Calculus Maximum or Minimum: cylindrical boiler, flat base, hemispherical top; length h meters, top's radius r meters. Find ratio of r to h so that...

[reggiwilliams]

Can you please look at question and my solution
Think it’s right
I have assumed area includes area of base.
Not great with problems of this nature and seems to take forever at getting to answer.
Will practice doing similar questions.

 

[blamocur]

I do get the same answer, i.e. [imath]r=h[/imath], but I used a different approach:
Both [imath]V[/imath] and [imath]A[/imath] are functions of two variables. For [imath]V[/imath] to have an extremum point on the contour [imath]A(r,h)=\text{const}[/imath] we need the gradient of [imath]V[/imath] to be orthogonal to that contour, which means that the gradients of [imath]V[/imath] and [imath]A[/imath] must be aligned, i.e.
[math]\frac{\partial A}{\partial r} \frac{\partial V}{\partial h} = \frac{\partial A}{\partial h}\frac{\partial V}{\partial r}[/math]While this might look intimidating the resulting equation is actually simpler.
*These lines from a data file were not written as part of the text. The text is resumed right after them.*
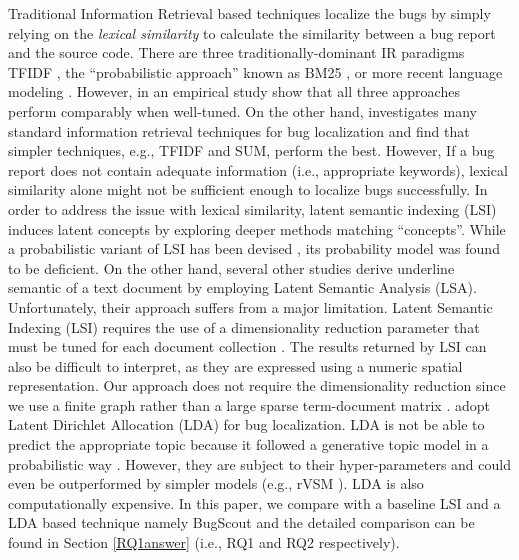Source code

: \documentclass[conference]{IEEEtran}
\begin{document}
Traditional Information Retrieval based techniques localize the bugs by simply relying on the \emph{lexical similarity} to calculate the similarity between a bug report and the source code. 
There are three traditionally-dominant IR paradigms TFIDF \cite{Salton}, the “probabilistic approach” known as BM25 \cite{Robertson}, or more recent language modeling \cite{Ponte}. However, in an empirical study \citet{Fang} show that all three approaches perform comparably when well-tuned. On the other hand, \citet{Rao} investigates many standard information retrieval techniques for bug localization and find that simpler techniques, e.g., TFIDF and SUM, perform the best. However, If a bug report does not contain adequate information (i.e., appropriate keywords), lexical similarity alone might not be sufficient enough to localize bugs successfully. In order to address the issue with lexical similarity, 
latent semantic indexing (LSI) induces latent concepts by exploring deeper methods matching “concepts”. While a probabilistic variant of LSI has been devised \cite{Hofmann}, its probability model was found to be deficient. On the other hand, several other studies \cite{Maletic, MarcusMaletic,irmarcus} derive underline semantic of a text document by employing Latent Semantic Analysis (LSA).
Unfortunately, their approach suffers from a major limitation.
Latent Semantic Indexing (LSI) requires the use of a dimensionality reduction parameter that must be tuned for each document collection \cite{Kontostathis}.
The results returned by LSI can also be difficult to interpret, as
they are expressed using a numeric spatial representation.
Our approach does not require the dimensionality reduction since we use a finite graph rather than a large sparse term-document matrix \cite{MarcusLSI,MarcusMaletic}.
\citet{LukinsBL,Nguyen} adopt Latent Dirichlet Allocation (LDA) for bug localization. LDA is not be able to predict the appropriate topic because it followed a generative topic model in a probabilistic way \cite{Lukins}. However, they are subject to their hyper-parameters and could even be outperformed by simpler models (e.g., rVSM \cite{Jian}).  
LDA is also computationally expensive. In this paper, we compare with a baseline LSI \cite{MarcusLSI} and a LDA based technique namely BugScout \cite{Nguyen} and the detailed comparison can be found in Section \ref{RQ1answer} (i.e., RQ1 and RQ2 respectively).
\end{document}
Note this is very similar to using Lagrange multipliers.

 

[blamocur]

Can you please look at question and my solution
Think it’s right
I have assumed area includes area of base.
Not great with problems of this nature and seems to take forever at getting to answer.
Will practice doing similar questions.

Another minor simplification: since every expression has [imath]\pi[/imath] in it you can factor it out, i.e., use constant [imath]\pi k[/imath] instead of [imath]k[/imath], and look for the maximum of [imath]\frac{V}{\pi}[/imath] instead of [imath]V[/imath]. The same is applicable to my approach in post #2. In both approaches it makes the intermediate expressions a little bit less hairy.